Existing sparse-view reconstruction models heavily rely on accurate known camera poses. However, deriving
camera extrinsics and intrinsics from sparse-view images presents significant challenges. In this work,
we present FreeSplatter, a highly scalable, feed-forward reconstruction framework capable of
generating high-quality 3D Gaussians from uncalibrated sparse-view images and recovering their
camera parameters in mere seconds. FreeSplatter is built upon a streamlined transformer architecture,
comprising sequential self-attention blocks that facilitate information exchange among multi-view image
tokens and decode them into pixel-wise 3D Gaussian primitives. The predicted Gaussian primitives are situated
in a unified reference frame, allowing for high-fidelity 3D modeling and instant camera parameter estimation
using off-the-shelf solvers. To cater to both object-centric and scene-level
reconstruction, we train two model variants of FreeSplatter on extensive datasets. In both scenarios, FreeSplatter
outperforms state-of-the-art baselines in terms of reconstruction quality and pose estimation accuracy.

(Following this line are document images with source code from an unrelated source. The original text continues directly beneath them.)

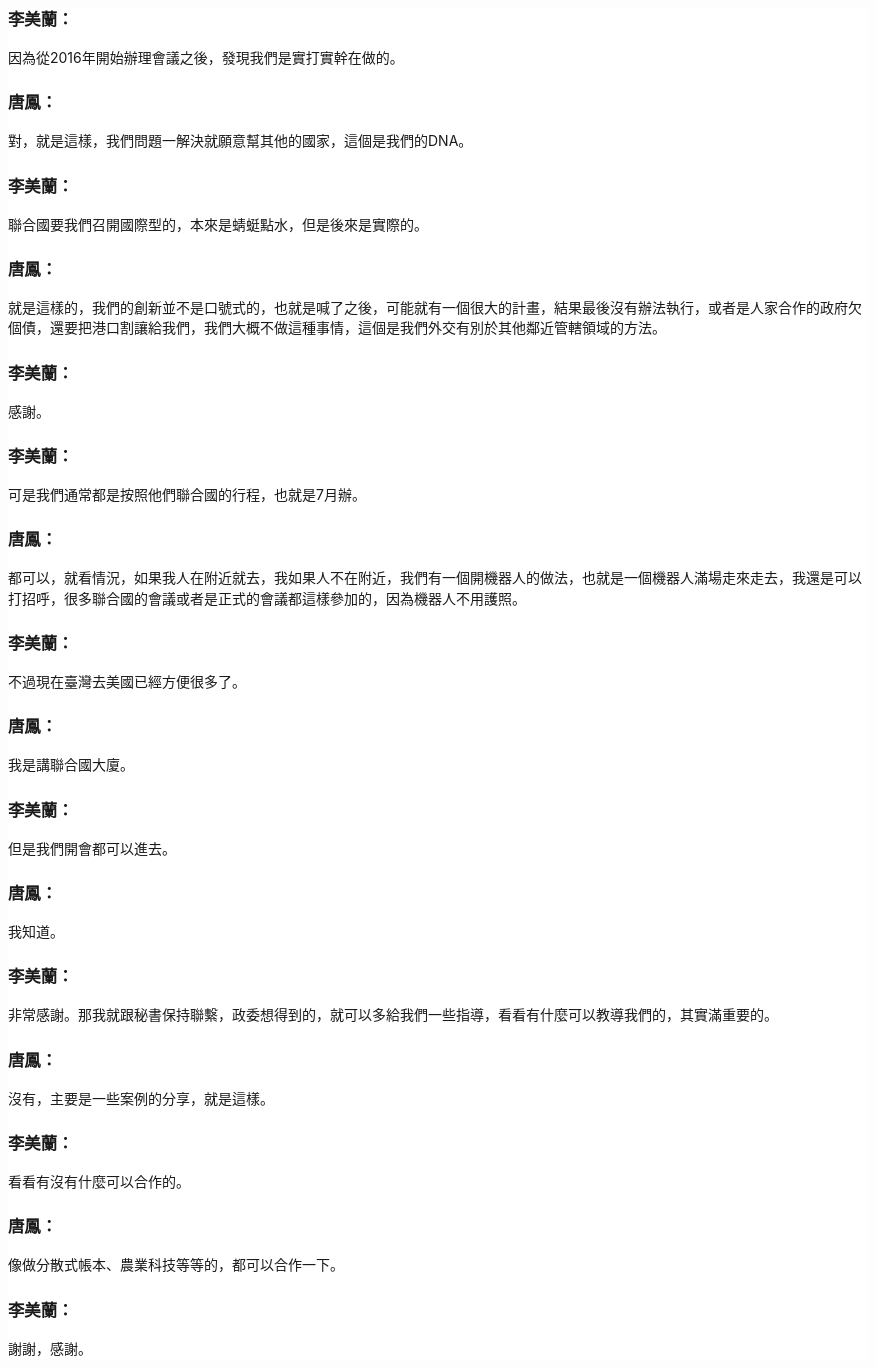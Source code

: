 ### 李美蘭：
因為從2016年開始辦理會議之後，發現我們是實打實幹在做的。

### 唐鳳：
對，就是這樣，我們問題一解決就願意幫其他的國家，這個是我們的DNA。

### 李美蘭：
聯合國要我們召開國際型的，本來是蜻蜓點水，但是後來是實際的。

### 唐鳳：
就是這樣的，我們的創新並不是口號式的，也就是喊了之後，可能就有一個很大的計畫，結果最後沒有辦法執行，或者是人家合作的政府欠個債，還要把港口割讓給我們，我們大概不做這種事情，這個是我們外交有別於其他鄰近管轄領域的方法。

### 李美蘭：
感謝。

### 李美蘭：
可是我們通常都是按照他們聯合國的行程，也就是7月辦。

### 唐鳳：
都可以，就看情況，如果我人在附近就去，我如果人不在附近，我們有一個開機器人的做法，也就是一個機器人滿場走來走去，我還是可以打招呼，很多聯合國的會議或者是正式的會議都這樣參加的，因為機器人不用護照。

### 李美蘭：
不過現在臺灣去美國已經方便很多了。

### 唐鳳：
我是講聯合國大廈。

### 李美蘭：
但是我們開會都可以進去。

### 唐鳳：
我知道。

### 李美蘭：
非常感謝。那我就跟秘書保持聯繫，政委想得到的，就可以多給我們一些指導，看看有什麼可以教導我們的，其實滿重要的。

### 唐鳳：
沒有，主要是一些案例的分享，就是這樣。

### 李美蘭：
看看有沒有什麼可以合作的。

### 唐鳳：
像做分散式帳本、農業科技等等的，都可以合作一下。

### 李美蘭：
謝謝，感謝。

Furthermore, we showcase FreeSplatter's potential in enhancing the productivity of downstream applications, such as
text/image-to-3D content creation.
Pipeline. Given N input views without any known camera extrinsics nor intrinsics, we first patchify them into image tokens, and then feed all tokens into a sequence of self-attention blocks to exchange information among multiple views. Finally, we decode the output image tokens into N Gaussian maps, from which we can render novel views, as well as recovering camera focal length and poses with simple iterative solvers.